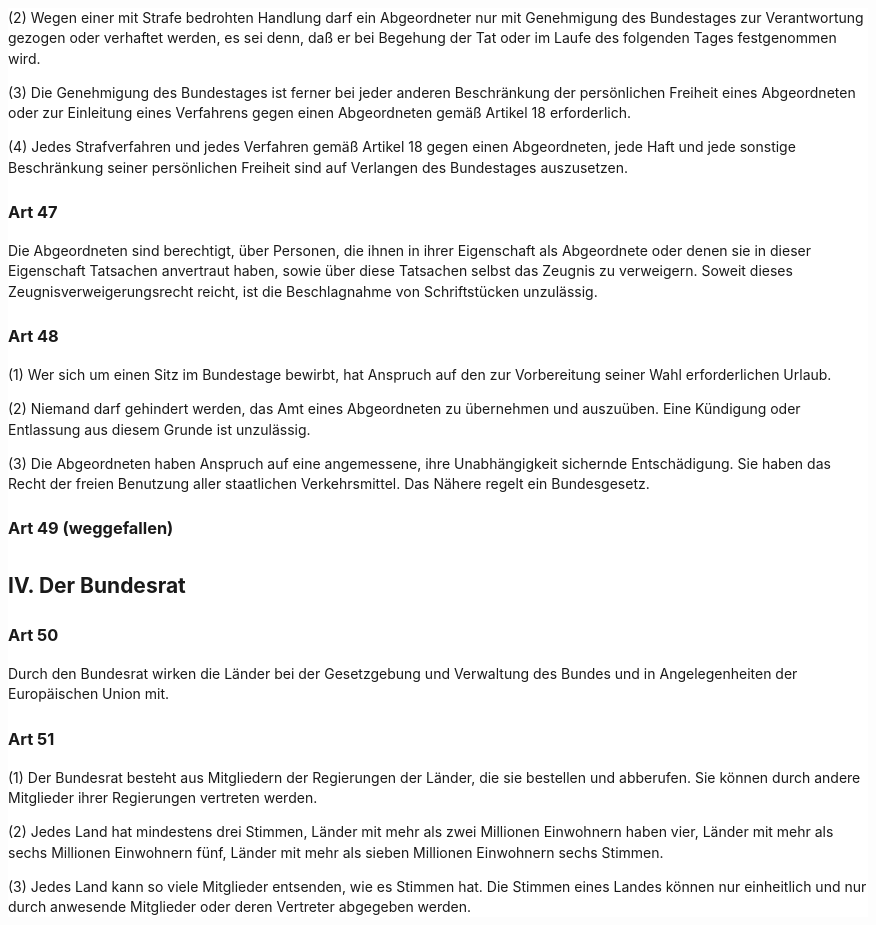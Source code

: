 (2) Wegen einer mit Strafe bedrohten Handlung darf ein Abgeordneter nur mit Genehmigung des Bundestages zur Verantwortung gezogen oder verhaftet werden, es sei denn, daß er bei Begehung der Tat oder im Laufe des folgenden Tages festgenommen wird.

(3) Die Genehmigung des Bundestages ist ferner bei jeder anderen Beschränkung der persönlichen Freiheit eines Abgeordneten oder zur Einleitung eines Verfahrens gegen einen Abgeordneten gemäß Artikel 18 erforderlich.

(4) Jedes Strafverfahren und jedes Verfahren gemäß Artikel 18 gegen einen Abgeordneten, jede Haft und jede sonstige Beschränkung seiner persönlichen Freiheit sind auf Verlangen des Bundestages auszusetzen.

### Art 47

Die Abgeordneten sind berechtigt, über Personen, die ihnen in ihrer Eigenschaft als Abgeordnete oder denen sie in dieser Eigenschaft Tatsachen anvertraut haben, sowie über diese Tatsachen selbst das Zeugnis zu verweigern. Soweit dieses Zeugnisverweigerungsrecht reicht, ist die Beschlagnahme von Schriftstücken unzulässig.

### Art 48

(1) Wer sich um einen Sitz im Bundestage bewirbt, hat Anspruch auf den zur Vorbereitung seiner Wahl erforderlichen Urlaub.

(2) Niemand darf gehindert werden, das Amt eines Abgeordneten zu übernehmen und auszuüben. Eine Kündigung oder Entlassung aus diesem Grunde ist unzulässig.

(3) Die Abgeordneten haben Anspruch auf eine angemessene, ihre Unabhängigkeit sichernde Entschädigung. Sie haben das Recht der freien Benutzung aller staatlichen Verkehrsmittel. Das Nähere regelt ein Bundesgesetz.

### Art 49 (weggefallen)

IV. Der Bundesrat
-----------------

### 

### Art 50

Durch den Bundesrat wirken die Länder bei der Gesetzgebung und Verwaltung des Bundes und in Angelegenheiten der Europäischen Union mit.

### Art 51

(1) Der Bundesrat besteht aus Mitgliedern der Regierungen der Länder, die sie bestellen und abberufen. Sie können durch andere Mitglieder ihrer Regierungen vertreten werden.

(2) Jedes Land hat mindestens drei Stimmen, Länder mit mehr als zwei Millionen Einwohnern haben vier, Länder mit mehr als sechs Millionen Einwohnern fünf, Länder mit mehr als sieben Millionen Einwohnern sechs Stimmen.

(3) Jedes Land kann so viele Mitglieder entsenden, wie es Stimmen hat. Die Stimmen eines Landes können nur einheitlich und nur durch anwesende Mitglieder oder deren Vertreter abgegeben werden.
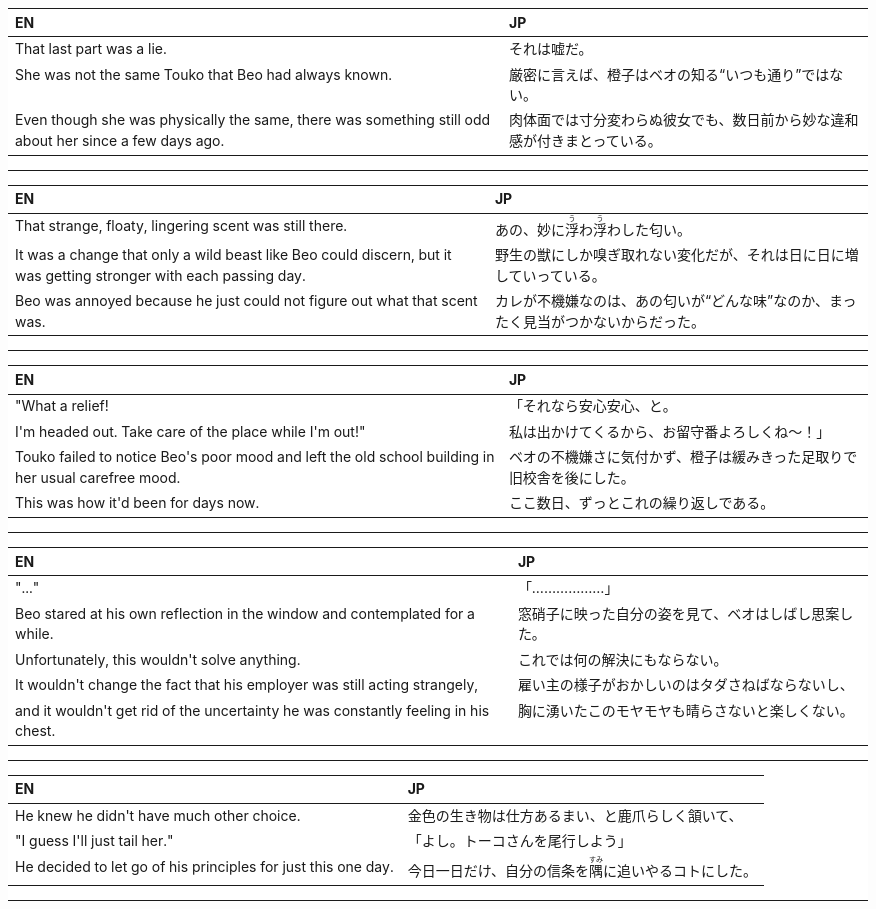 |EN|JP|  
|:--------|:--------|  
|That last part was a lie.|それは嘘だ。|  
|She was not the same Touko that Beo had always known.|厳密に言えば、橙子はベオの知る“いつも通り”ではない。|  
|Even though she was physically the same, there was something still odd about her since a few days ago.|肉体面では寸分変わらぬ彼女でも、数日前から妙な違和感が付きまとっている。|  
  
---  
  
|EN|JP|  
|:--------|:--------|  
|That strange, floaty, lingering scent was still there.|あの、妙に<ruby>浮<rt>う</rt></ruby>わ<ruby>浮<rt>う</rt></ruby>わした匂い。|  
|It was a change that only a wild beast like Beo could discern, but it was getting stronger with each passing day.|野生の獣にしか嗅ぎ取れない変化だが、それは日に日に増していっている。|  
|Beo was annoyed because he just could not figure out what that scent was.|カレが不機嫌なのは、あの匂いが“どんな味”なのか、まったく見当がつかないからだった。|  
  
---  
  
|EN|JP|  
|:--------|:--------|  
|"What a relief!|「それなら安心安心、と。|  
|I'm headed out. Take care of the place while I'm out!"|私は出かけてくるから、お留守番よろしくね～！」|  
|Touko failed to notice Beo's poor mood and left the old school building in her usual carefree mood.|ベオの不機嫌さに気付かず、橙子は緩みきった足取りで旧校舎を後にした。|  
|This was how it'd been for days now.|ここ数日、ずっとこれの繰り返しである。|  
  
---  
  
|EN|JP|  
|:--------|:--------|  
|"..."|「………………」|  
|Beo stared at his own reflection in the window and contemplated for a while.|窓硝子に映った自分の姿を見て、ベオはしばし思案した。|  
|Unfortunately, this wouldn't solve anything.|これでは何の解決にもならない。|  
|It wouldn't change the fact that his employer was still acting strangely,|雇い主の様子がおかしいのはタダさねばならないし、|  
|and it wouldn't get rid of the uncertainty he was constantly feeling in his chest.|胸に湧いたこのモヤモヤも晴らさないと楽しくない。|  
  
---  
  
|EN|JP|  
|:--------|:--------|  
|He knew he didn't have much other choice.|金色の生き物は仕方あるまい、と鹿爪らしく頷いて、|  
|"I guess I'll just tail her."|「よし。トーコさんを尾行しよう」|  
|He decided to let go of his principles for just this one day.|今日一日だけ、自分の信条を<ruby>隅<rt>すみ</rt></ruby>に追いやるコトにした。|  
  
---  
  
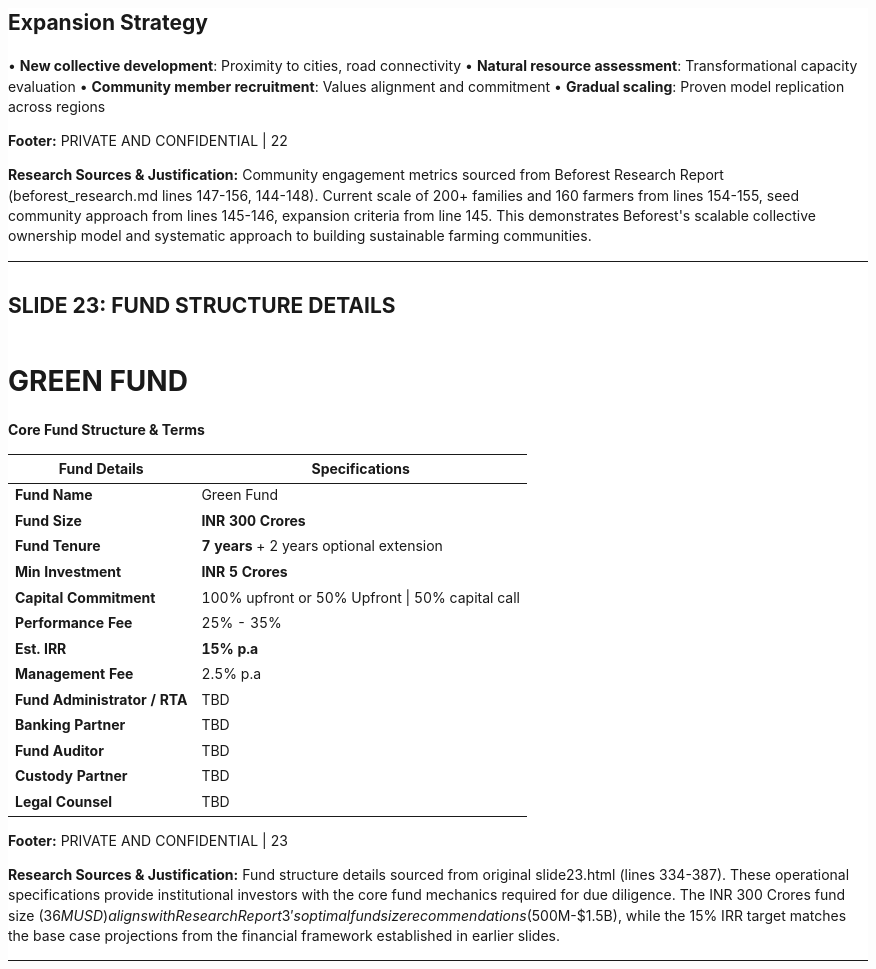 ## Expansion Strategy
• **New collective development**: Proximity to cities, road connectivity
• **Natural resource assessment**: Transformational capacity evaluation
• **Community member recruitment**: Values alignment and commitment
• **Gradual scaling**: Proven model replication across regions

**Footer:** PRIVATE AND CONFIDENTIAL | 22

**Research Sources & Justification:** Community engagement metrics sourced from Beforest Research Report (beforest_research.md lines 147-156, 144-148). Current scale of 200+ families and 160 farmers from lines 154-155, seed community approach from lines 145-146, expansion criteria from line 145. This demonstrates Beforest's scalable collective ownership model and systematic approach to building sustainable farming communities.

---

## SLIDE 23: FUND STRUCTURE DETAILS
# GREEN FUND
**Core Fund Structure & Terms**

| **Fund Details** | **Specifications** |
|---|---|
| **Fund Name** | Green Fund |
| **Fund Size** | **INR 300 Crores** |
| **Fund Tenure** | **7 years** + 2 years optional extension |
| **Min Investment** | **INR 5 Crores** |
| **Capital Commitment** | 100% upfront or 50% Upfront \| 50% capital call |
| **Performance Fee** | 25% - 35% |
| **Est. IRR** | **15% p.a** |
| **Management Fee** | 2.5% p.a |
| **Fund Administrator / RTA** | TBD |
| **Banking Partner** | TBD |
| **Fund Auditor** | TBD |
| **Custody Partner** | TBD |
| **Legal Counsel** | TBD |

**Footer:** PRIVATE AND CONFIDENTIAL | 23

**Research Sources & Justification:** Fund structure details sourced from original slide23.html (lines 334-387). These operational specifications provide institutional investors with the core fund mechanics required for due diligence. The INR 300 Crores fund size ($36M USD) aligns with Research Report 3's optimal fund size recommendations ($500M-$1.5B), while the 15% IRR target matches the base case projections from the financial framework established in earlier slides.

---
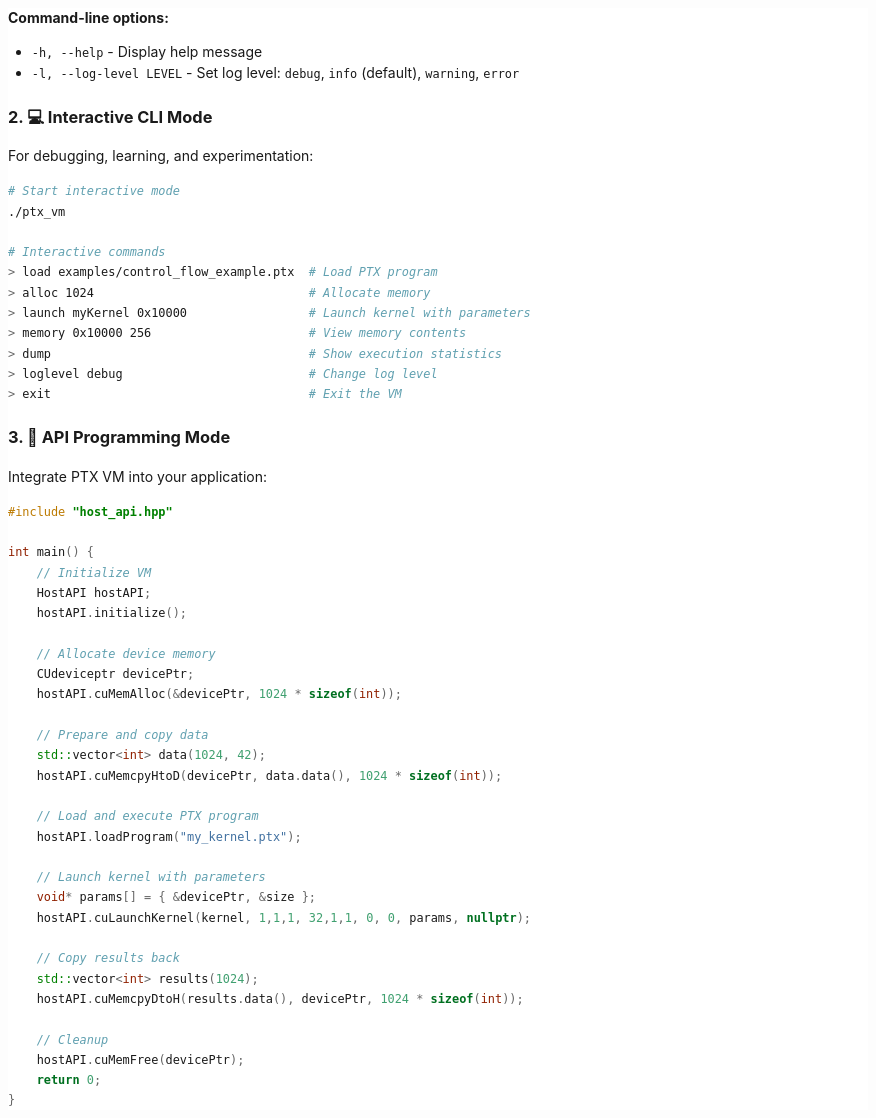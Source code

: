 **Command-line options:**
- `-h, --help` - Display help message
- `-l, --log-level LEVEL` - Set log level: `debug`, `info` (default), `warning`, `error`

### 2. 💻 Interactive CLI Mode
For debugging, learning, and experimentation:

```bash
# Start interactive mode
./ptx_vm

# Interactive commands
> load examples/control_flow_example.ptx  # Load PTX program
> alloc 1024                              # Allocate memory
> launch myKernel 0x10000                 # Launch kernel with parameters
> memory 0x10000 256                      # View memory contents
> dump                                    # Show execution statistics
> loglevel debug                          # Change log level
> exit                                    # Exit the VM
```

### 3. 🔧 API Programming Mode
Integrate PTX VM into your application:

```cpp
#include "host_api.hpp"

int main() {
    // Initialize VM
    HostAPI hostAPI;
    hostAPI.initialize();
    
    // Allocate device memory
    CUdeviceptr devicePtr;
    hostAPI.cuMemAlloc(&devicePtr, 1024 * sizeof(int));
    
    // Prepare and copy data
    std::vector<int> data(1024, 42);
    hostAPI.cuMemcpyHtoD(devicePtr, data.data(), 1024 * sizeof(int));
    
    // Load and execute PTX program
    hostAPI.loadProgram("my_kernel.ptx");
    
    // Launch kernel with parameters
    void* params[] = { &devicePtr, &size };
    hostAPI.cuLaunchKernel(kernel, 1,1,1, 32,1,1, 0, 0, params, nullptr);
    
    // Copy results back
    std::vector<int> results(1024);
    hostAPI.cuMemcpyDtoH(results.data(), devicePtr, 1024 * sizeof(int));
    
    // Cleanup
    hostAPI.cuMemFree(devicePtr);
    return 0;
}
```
___
Task item. Among the lines above, find those that contain the word "Jedes" and copy them.

Expected answer.
(4) Jedes Strafverfahren und jedes Verfahren gemäß Artikel 18 gegen einen Abgeordneten, jede Haft und jede sonstige Beschränkung seiner persönlichen Freiheit sind auf Verlangen des Bundestages auszusetzen.
(2) Jedes Land hat mindestens drei Stimmen, Länder mit mehr als zwei Millionen Einwohnern haben vier, Länder mit mehr als sechs Millionen Einwohnern fünf, Länder mit mehr als sieben Millionen Einwohnern sechs Stimmen.
(3) Jedes Land kann so viele Mitglieder entsenden, wie es Stimmen hat. Die Stimmen eines Landes können nur einheitlich und nur durch anwesende Mitglieder oder deren Vertreter abgegeben werden.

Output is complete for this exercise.